Self-serve Data Platform⚓︎

A well-architected infrastructure is necessary for developing, deploying, monitoring, and accessing Data Products. Managing infrastructure is not a trivial task and requires specialized technical skills. A high-level abstraction of infrastructure that reduces complexity and eliminates friction becomes essential in providing each domain team with the ability to autonomously own their data products. This is the core principle of self-serve data infrastructure as a platform, which is essential for enabling domain autonomy.

The data platform is an extension of the delivery platform, but the underlying technology stack to operate data products is different from operational platforms. For instance, different teams may choose to implement Data Products with different technologies, creating the need to provision and connect two different sets of infrastructure. This requires basic interoperability and interconnectivity that, before the advent of Data Mesh, would have been managed in a dedicated project. That model would have been a bottleneck and would have prevented many integrations between products.

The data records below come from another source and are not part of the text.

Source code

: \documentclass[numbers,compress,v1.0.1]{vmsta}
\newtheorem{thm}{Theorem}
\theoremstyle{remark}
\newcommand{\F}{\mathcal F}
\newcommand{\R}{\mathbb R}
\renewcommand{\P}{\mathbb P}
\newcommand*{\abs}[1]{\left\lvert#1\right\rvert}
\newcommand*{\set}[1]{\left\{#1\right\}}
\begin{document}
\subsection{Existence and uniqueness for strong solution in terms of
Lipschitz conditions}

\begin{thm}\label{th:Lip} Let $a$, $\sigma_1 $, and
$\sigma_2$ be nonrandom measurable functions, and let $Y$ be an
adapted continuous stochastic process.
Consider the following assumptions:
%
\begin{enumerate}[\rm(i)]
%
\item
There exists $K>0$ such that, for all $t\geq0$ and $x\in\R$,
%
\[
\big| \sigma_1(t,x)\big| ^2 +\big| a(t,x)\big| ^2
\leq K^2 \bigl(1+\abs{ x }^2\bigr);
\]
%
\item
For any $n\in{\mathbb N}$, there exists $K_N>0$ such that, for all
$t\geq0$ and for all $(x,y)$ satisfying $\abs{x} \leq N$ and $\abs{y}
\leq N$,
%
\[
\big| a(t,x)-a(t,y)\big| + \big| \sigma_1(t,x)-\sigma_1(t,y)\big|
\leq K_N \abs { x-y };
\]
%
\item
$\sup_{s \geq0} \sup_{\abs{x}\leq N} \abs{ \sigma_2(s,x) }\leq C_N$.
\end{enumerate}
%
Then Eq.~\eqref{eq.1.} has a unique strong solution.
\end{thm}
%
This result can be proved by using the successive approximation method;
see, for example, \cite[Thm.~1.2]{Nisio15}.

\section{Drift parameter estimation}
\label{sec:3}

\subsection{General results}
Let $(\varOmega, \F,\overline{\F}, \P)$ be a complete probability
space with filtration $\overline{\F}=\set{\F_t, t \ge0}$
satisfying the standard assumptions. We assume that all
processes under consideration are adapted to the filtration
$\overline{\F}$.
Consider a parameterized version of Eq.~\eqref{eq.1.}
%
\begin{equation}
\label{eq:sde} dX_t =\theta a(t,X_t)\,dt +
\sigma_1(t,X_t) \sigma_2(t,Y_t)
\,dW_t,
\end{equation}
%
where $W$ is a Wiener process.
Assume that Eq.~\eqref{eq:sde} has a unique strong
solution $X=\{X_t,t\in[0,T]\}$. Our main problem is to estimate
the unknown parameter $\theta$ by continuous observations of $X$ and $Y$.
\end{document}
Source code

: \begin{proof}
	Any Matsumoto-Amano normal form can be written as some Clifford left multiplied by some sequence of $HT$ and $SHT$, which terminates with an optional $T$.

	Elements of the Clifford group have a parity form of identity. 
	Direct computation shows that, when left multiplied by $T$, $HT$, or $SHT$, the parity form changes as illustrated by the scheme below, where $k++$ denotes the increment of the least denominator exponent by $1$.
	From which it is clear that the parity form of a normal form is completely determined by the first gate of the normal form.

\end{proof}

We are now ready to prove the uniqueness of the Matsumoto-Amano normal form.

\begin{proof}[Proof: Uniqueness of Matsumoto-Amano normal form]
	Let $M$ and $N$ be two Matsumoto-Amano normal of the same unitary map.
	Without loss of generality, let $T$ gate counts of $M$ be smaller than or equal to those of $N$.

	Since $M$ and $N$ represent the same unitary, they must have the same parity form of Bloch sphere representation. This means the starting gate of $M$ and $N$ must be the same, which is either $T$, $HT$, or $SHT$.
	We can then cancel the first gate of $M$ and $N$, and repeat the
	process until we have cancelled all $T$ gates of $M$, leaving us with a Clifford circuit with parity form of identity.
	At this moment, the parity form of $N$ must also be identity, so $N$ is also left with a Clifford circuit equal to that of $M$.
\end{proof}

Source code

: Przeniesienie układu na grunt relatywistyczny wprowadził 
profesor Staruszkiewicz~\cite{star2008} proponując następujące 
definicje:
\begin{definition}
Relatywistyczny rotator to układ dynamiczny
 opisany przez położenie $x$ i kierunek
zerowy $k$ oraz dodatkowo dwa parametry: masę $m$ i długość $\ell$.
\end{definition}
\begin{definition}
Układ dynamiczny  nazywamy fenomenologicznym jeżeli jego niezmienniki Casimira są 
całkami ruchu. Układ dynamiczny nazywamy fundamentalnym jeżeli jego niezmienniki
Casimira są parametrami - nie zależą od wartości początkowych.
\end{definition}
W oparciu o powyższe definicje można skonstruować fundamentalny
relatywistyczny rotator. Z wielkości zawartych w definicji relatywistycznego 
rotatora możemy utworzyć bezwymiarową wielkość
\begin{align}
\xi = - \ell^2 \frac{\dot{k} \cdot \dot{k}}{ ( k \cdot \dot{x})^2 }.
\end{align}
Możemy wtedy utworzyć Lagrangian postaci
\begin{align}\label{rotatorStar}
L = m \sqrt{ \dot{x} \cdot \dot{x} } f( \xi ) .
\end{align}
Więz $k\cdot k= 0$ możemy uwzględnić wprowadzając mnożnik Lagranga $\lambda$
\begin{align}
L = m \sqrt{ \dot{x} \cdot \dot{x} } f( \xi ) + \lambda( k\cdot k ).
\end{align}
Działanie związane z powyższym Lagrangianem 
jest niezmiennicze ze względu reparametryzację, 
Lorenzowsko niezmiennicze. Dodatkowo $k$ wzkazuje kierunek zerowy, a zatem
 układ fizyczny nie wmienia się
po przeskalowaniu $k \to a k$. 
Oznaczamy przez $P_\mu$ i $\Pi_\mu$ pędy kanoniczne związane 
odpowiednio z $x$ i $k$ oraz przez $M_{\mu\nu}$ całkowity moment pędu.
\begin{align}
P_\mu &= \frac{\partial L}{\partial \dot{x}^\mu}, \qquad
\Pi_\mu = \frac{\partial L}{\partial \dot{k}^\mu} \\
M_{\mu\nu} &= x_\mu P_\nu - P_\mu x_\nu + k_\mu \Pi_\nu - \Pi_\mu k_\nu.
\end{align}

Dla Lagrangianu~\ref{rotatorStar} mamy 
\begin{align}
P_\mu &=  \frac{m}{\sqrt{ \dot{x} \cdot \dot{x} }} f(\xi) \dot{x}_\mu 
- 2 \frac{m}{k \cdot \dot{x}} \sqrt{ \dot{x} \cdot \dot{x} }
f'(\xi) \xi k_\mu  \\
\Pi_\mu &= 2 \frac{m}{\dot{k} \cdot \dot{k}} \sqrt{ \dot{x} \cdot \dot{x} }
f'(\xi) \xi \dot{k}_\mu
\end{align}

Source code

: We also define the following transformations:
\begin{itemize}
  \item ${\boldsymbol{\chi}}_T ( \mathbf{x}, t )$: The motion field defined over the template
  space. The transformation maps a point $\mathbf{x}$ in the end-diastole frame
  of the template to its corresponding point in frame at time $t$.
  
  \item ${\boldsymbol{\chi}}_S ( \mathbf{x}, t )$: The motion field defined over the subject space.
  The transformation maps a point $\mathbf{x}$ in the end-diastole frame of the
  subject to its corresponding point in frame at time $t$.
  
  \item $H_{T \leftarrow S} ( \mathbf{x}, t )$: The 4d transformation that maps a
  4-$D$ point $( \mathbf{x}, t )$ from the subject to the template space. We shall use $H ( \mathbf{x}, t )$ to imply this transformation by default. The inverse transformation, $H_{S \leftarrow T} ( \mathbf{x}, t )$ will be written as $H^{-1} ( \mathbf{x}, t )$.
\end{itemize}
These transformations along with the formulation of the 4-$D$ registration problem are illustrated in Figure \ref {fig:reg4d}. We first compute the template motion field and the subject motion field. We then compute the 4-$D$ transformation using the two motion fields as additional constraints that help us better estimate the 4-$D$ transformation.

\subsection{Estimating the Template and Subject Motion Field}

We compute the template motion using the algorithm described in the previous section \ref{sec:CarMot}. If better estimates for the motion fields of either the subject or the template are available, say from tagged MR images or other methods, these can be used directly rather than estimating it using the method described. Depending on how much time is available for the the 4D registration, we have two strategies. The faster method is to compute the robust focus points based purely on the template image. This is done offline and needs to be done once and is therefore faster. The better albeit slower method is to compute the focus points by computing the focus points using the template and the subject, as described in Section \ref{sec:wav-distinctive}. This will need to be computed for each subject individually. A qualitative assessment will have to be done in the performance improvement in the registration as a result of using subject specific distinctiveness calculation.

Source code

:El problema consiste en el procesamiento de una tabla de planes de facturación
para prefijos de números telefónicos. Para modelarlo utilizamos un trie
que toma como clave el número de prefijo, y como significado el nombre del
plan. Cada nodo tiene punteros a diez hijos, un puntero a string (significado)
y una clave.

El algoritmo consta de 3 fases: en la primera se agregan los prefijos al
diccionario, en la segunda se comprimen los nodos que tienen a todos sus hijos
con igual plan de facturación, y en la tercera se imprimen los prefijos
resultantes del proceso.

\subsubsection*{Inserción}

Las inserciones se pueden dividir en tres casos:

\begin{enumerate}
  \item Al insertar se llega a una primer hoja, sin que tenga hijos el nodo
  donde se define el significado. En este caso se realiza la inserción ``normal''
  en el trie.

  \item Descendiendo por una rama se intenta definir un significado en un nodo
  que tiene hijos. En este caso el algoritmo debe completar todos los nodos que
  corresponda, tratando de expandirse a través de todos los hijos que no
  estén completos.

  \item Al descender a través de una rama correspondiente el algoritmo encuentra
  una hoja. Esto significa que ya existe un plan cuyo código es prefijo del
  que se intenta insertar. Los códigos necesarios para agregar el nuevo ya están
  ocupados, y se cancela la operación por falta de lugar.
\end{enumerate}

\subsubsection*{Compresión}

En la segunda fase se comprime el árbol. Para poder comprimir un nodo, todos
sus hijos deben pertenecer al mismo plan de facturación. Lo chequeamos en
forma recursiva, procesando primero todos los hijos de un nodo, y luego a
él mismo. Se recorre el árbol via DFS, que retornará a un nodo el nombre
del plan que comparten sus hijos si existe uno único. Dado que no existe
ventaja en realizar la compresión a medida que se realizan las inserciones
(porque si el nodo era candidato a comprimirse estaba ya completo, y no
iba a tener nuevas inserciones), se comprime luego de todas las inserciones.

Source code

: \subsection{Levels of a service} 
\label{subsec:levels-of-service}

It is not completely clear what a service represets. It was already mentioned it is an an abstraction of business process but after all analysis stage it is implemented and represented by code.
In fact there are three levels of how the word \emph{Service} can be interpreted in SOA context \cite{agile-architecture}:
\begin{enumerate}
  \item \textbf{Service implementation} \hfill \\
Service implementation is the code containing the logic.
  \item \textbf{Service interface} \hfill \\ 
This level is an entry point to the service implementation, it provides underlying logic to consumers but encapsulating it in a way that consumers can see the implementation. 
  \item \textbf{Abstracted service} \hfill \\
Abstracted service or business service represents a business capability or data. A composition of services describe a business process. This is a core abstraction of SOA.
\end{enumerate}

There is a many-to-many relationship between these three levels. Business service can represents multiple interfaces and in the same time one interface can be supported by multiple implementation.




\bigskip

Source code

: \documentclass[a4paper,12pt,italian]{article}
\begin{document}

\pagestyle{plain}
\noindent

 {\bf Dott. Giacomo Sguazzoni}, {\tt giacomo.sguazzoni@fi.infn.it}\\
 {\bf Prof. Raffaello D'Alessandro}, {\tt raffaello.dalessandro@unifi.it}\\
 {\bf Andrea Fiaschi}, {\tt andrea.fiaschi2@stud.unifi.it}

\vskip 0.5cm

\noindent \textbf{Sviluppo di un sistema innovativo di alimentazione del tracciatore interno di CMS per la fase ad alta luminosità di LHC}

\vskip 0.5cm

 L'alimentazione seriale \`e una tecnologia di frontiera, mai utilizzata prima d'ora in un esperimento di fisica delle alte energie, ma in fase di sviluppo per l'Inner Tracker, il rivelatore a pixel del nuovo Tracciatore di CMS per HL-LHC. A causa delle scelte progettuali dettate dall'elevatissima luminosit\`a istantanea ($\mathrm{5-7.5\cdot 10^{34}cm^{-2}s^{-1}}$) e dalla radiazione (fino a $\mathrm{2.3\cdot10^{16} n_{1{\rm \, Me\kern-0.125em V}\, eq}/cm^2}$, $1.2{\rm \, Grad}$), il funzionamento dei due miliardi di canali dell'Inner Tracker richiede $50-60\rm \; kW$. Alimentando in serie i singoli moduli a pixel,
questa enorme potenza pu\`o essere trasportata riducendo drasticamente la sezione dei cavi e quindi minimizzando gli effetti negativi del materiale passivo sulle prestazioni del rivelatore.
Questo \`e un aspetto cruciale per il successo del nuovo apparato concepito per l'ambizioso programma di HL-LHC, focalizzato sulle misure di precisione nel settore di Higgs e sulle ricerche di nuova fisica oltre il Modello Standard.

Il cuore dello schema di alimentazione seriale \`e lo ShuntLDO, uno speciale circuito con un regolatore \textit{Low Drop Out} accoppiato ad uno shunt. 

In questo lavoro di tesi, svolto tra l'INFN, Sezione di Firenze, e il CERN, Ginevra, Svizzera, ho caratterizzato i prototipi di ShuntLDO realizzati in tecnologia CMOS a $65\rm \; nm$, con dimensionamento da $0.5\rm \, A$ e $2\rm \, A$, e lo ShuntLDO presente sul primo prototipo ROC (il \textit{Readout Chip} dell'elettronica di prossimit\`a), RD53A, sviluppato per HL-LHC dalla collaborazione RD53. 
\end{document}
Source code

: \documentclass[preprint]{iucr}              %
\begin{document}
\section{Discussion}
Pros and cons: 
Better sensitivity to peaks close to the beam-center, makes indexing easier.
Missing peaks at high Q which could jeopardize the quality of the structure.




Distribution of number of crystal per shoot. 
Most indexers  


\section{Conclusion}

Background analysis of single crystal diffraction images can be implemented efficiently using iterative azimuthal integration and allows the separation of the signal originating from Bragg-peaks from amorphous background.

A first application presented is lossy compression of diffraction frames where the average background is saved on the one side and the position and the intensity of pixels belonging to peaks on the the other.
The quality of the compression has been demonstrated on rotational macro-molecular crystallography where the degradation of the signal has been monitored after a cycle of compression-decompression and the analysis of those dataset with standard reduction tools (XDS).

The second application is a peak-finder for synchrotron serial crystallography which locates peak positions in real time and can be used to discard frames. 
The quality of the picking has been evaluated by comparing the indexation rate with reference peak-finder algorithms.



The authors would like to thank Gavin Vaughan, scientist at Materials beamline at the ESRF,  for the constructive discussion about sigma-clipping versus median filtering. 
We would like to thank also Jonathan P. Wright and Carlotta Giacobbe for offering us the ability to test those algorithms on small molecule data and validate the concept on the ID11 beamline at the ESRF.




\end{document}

To make analytical data product development accessible to generalist developers, a self-serve data platform needs to provide a new category of tools and interfaces in addition to simplifying provisioning. The platform must support a domain data product developer's workflow, which includes creating, maintaining, and running data products with less specialized knowledge. To achieve this, self-serve infrastructure needs to include capabilities that lower the cost and specialization required to build data products. A self-serve data platform provides access to scalable polyglot data storage, data product schema, data pipeline declaration and orchestration, data product lineage, compute, and data locality.

Last update: April 4, 2023
Created: March 30, 2023